他にもユリウス暦の制定や劇場・フォルムの建設、公共事業などをどんどん推進して行きました。
カエサルは終身独裁官としてローマの政治を1人で担い、元老院と護民官の権威は失落。共和制末期のこの時代はローマが一気に帝政へと進んでいた時期となります。
◆5、紀元0年
5-1、アウグストゥスの治世
一気に時間が進みます。この間の出来事としてはカエサルがブルートゥスらに暗殺され、カエサルの部下であったアントニウスとカエサルの甥であったオクタヴィアヌスが争い、そしてオクタヴィアヌスが勝ったことで、彼の治世の下ローマが発展していった経過がありました。
ただし、この辺りはまたもや内戦であり、ローマ市民の生活に大きな変化をもたらした訳ではないため上に書いた簡略なもので済ませてしまおうと思います。
大きな変化があったとすればそれはアウグストゥスの治世下、彼の制定した法案の数々とローマ人が享受した平和に由来する変化かなと思います。
以下ではまず当時のローマ市内の人口を述べた後、その人々が堕落していったという変化を取り上げることで本エッセイを締めくくっていきたいと思っています。
5-2、ローマの人口
さて、ローマ人とは何を指すのか、ここではローマ市民権を有する者として一旦話を進めて行くこととします。先に書いた通り、ローマ市民権を有するローマ人の人口は幾度もの内戦で度々減少してきました。ですが、この紀元前一世紀の間にローマ市民権を持つ人々は溢れかえりローマ市外にも多く生まれることとなったのです。

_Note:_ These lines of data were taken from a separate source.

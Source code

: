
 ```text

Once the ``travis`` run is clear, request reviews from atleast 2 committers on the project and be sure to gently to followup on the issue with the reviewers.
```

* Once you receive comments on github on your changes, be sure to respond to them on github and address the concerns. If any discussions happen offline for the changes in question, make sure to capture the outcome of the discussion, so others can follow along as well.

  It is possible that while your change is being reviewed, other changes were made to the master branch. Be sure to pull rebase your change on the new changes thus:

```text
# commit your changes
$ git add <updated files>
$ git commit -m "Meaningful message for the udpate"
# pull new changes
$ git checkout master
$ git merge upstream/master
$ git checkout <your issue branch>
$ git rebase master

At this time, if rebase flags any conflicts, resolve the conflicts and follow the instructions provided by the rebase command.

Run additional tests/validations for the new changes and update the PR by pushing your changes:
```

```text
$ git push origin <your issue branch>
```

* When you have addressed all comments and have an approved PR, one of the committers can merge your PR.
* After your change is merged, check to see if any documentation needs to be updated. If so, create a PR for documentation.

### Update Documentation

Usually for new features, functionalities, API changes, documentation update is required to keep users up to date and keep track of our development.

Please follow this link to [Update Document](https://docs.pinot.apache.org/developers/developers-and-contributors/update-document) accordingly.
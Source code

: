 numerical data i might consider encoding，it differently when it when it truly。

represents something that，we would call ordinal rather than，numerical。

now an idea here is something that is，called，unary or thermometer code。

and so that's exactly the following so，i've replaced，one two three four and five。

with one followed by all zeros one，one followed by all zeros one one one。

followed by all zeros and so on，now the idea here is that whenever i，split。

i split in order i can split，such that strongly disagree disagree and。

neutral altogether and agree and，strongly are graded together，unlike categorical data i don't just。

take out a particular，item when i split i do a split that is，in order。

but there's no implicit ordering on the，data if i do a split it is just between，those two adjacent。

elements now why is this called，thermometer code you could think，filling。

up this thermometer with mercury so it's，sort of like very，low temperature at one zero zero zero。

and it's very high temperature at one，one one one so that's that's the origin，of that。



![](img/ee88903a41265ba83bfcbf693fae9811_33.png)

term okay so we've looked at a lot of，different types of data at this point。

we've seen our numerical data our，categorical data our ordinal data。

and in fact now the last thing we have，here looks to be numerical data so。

それは同盟市戦争を経てイタリア全土へ、カエサルの政策によってガリア・キサルピナや教師、医師に広く配られたためです。
突然ですがここで一つ、古代ローマの役職を紹介しましょう。
その役職はケンソル。ラテン語でCēnsor。日本では監察官とも呼ばれています。
彼らの仕事はケンスス、つまり国勢調査を行うことでした。
2000年も昔のローマでは国家が人口の把握をするため定期的に調査が行われていたのです。
この調査対象はローマ市民権保有者に限りますが、紀元0年当時においてのローマ市民権保有者は前後のアウグストゥスの調査結果より450万人程度だったようです。
ローマ市は百万人都市と言われますが、当時、ローマ市内のローマ市民権保有者は女・子供・奴隷を考慮すれば多くて20%ほど、例えばローマ市民権保有者が妻と二人の娘、17歳未満の息子に3人ほどの奴隷を抱えていればローマ市民権保有者の割合は一戸当たり13%でしかありませんでした。(ただし息子が成人すれば26%。)
ここから、ローマ市内のローマ市民が多くて30万人ほどだとしても、ローマ以外のイタリアや各属州に4百万人以上のローマ人が住んでいたこととなります。
5-3、ローマ人の生活の堕落
ここからは視点をたくさんのローマ人で溢れかえっていた当時のローマ市内へと向けましょう。
イタリア他各地のローマ人の方々には悪いのですが、ローマ以外に住む人々については資料が乏しいためお許しください。
後の詩人が言ったように、当時のローマは『パンとサーカス』、平和にかこつけて人々が堕落していった時代でもありました。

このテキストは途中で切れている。